▶ [Records]

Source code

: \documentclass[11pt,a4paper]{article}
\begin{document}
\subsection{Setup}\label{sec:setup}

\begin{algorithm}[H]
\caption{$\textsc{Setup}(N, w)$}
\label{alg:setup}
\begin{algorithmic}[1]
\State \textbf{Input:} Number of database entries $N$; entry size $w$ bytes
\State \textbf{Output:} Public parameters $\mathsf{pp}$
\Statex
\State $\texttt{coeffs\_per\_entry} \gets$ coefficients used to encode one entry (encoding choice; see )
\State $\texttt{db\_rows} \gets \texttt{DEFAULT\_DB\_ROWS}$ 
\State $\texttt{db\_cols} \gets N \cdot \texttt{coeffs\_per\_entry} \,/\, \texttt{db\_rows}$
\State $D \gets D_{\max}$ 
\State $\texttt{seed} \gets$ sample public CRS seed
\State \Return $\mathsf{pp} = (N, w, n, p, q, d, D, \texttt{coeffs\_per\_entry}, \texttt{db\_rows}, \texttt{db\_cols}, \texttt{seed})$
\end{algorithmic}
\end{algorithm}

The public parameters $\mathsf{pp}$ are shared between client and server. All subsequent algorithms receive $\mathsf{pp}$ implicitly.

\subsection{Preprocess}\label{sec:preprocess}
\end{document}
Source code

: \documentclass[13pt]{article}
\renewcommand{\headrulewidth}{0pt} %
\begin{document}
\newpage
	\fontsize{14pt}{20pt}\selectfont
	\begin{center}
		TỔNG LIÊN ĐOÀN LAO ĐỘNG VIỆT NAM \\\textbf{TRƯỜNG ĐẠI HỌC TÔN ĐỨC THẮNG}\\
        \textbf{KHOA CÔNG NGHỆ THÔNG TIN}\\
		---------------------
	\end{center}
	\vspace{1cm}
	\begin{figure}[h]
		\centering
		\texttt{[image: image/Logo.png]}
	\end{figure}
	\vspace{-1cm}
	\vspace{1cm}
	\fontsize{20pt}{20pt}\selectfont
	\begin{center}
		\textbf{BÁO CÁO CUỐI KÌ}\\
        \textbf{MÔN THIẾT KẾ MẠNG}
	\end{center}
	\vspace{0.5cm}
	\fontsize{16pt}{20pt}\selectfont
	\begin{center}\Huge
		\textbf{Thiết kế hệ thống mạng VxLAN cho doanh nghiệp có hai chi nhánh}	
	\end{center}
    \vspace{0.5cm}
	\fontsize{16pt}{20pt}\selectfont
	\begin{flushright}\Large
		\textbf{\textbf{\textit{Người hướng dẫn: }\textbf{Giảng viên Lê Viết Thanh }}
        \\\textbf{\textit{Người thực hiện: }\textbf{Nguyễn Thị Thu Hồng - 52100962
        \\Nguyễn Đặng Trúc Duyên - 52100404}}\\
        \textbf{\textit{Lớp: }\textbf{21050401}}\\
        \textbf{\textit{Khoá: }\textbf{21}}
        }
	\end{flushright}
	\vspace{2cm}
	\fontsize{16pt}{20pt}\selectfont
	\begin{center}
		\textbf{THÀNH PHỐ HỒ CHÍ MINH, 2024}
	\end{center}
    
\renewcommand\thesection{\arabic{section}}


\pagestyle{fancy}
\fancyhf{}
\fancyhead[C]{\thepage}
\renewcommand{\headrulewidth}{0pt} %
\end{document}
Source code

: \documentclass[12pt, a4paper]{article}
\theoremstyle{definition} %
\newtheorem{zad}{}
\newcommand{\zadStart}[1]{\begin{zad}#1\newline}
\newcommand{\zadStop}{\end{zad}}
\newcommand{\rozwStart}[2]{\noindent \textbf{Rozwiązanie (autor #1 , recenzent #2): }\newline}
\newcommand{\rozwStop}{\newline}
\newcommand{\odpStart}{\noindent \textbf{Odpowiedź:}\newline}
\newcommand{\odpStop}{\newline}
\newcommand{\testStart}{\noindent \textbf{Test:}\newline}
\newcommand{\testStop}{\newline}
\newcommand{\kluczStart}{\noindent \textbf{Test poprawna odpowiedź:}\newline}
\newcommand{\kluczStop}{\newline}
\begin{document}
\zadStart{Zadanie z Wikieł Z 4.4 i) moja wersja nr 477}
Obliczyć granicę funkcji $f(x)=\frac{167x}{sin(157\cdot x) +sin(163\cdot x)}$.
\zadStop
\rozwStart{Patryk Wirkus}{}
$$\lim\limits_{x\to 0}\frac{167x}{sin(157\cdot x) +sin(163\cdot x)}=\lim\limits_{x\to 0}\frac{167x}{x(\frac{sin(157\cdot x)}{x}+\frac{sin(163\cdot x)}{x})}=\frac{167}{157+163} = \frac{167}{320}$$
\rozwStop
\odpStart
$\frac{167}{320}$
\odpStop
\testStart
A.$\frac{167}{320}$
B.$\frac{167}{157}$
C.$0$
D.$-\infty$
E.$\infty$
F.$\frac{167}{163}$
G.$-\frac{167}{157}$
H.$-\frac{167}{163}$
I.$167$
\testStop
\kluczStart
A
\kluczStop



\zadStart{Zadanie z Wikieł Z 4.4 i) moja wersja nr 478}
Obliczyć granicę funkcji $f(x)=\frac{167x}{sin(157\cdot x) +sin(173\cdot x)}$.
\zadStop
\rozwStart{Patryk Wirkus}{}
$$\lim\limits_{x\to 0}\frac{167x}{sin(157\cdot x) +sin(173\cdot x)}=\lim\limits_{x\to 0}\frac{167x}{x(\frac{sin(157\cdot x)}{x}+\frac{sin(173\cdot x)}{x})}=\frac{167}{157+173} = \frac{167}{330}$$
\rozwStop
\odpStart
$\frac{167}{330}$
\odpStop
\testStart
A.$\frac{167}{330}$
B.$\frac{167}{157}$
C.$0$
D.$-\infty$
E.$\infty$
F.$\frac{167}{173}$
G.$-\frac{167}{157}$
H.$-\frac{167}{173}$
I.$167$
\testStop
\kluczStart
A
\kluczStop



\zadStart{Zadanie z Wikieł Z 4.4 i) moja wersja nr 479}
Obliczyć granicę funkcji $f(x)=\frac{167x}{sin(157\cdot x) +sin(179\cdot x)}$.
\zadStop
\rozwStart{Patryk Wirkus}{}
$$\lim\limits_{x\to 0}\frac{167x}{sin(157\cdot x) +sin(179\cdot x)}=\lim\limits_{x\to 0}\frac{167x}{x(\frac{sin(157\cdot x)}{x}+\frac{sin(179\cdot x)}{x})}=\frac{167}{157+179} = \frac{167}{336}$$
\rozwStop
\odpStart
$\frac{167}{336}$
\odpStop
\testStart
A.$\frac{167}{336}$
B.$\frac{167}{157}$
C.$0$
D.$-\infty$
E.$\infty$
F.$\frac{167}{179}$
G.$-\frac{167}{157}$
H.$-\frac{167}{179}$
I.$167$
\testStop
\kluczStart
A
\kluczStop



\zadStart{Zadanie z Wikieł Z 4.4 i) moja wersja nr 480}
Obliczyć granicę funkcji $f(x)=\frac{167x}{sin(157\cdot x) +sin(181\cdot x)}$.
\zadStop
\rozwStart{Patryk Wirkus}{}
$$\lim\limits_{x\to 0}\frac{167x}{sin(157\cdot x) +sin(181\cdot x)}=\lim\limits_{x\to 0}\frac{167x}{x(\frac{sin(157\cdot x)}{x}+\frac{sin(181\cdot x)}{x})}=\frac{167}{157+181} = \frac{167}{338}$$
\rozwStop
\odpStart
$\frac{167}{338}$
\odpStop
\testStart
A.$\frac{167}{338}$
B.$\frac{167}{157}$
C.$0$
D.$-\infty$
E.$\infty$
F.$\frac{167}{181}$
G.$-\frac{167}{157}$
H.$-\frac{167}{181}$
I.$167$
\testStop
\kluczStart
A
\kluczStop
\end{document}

▶ [What to do] Find the word "vspace" in the data and copy out each line where it turns up.

▶ [Answer section]
	\vspace{1cm}
	\vspace{-1cm}
	\vspace{1cm}
	\vspace{0.5cm}
    \vspace{0.5cm}
	\vspace{2cm}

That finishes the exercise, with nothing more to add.